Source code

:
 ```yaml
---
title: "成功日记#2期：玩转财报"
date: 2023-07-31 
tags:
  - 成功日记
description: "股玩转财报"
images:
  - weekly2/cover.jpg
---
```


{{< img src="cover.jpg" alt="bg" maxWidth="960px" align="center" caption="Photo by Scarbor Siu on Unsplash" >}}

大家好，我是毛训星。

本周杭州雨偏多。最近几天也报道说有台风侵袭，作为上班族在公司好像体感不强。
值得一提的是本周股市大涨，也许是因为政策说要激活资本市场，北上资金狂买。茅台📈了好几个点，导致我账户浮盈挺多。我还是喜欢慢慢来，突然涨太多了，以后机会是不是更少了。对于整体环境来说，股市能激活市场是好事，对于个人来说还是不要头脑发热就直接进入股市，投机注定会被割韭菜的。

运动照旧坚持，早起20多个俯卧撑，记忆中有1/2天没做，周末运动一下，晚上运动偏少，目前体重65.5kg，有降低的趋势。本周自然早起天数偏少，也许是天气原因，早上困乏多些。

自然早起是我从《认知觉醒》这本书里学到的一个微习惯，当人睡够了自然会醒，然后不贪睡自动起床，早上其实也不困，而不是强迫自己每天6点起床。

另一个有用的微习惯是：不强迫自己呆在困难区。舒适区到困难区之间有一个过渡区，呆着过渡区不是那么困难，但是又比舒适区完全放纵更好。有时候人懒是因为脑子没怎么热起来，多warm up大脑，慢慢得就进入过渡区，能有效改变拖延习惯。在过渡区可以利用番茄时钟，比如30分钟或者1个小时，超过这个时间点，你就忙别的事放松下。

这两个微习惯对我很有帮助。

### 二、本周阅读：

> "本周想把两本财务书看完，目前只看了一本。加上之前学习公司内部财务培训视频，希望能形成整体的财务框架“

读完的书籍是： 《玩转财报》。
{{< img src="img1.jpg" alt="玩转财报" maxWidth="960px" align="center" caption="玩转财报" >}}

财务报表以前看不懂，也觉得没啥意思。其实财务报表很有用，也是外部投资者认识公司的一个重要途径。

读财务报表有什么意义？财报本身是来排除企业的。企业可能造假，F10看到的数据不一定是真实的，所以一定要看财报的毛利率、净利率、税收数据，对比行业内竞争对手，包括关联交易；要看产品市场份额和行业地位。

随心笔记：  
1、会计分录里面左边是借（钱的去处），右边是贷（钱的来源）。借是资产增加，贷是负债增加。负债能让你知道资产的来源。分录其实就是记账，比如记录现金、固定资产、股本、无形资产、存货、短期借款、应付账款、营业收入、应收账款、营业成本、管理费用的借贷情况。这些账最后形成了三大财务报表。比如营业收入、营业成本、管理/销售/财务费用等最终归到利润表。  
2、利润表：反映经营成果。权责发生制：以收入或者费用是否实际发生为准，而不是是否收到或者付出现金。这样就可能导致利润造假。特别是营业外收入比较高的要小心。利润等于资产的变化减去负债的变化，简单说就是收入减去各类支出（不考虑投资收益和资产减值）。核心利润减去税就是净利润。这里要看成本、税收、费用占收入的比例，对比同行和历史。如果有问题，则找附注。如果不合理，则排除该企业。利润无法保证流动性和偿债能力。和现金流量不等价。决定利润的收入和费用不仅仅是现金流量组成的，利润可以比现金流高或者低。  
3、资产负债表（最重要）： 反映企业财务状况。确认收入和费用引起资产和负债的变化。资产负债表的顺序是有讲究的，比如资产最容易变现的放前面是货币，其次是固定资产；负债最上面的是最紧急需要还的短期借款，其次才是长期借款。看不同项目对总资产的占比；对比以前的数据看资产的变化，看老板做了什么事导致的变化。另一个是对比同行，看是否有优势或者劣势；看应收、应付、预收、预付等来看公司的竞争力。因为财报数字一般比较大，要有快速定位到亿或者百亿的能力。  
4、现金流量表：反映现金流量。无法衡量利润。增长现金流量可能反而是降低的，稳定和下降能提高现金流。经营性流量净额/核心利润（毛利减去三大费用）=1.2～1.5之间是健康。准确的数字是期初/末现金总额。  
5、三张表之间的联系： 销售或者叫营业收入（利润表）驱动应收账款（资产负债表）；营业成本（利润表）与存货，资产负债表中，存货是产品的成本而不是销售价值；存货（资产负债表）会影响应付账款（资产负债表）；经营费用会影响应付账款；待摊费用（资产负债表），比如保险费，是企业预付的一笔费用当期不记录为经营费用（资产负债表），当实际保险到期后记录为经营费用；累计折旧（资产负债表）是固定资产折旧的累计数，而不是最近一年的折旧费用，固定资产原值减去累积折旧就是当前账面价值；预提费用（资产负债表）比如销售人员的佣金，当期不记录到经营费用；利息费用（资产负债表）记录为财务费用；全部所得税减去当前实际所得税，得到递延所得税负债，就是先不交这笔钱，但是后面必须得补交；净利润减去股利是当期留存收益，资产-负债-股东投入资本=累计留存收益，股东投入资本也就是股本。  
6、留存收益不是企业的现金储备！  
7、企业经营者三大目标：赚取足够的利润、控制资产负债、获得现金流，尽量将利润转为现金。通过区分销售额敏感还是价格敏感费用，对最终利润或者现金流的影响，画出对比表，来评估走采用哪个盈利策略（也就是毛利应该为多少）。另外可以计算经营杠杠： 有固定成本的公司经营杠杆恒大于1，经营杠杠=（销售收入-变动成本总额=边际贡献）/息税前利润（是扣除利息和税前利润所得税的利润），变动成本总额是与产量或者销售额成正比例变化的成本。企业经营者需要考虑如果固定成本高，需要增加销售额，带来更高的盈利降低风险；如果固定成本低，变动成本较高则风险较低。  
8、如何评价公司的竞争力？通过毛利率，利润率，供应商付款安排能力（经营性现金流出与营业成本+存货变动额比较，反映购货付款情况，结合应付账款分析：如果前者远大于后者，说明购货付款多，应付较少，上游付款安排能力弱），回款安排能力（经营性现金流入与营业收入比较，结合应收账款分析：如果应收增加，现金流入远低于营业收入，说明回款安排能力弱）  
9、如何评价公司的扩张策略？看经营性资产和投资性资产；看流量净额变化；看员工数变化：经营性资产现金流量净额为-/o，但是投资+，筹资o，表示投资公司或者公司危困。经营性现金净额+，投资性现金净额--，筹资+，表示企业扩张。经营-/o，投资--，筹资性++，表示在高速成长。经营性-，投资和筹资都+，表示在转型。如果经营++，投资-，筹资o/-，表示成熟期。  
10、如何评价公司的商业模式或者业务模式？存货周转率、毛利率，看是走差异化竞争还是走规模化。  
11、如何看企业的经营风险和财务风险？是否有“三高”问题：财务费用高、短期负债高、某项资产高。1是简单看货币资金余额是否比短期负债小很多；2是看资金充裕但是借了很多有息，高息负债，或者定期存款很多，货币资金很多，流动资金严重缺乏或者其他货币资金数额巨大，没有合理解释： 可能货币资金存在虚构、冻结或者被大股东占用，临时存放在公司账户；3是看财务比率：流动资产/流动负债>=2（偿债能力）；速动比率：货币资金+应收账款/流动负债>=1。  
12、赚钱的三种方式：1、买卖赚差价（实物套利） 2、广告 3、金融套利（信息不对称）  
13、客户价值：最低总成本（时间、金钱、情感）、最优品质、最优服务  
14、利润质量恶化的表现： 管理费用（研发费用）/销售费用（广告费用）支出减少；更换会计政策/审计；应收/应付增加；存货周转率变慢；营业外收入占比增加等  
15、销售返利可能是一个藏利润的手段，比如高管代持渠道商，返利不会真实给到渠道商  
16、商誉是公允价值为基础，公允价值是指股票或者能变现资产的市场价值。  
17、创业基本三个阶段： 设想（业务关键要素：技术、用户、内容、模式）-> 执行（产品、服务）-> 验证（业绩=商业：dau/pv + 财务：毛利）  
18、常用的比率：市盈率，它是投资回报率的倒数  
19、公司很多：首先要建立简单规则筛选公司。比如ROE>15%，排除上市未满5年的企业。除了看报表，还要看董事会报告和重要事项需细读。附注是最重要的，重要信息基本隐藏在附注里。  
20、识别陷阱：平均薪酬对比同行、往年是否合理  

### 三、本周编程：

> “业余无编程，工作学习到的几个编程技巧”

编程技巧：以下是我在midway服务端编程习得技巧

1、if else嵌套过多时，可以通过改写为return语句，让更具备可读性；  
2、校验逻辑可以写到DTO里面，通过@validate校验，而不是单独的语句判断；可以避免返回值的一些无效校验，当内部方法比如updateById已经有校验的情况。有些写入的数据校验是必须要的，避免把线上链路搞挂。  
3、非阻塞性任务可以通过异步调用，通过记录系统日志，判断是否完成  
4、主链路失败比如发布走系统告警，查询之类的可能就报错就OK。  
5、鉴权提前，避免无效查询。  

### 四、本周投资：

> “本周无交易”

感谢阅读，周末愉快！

(Problem): Starting with the line that contains "4、主链路失败比如发布走系统告警，查询之类的可能就报错就OK。", copy each line through the end of the data exactly, and leave out all earlier lines.

(Exercise response):
4、主链路失败比如发布走系统告警，查询之类的可能就报错就OK。  
5、鉴权提前，避免无效查询。  

### 四、本周投资：

> “本周无交易”

感谢阅读，周末愉快！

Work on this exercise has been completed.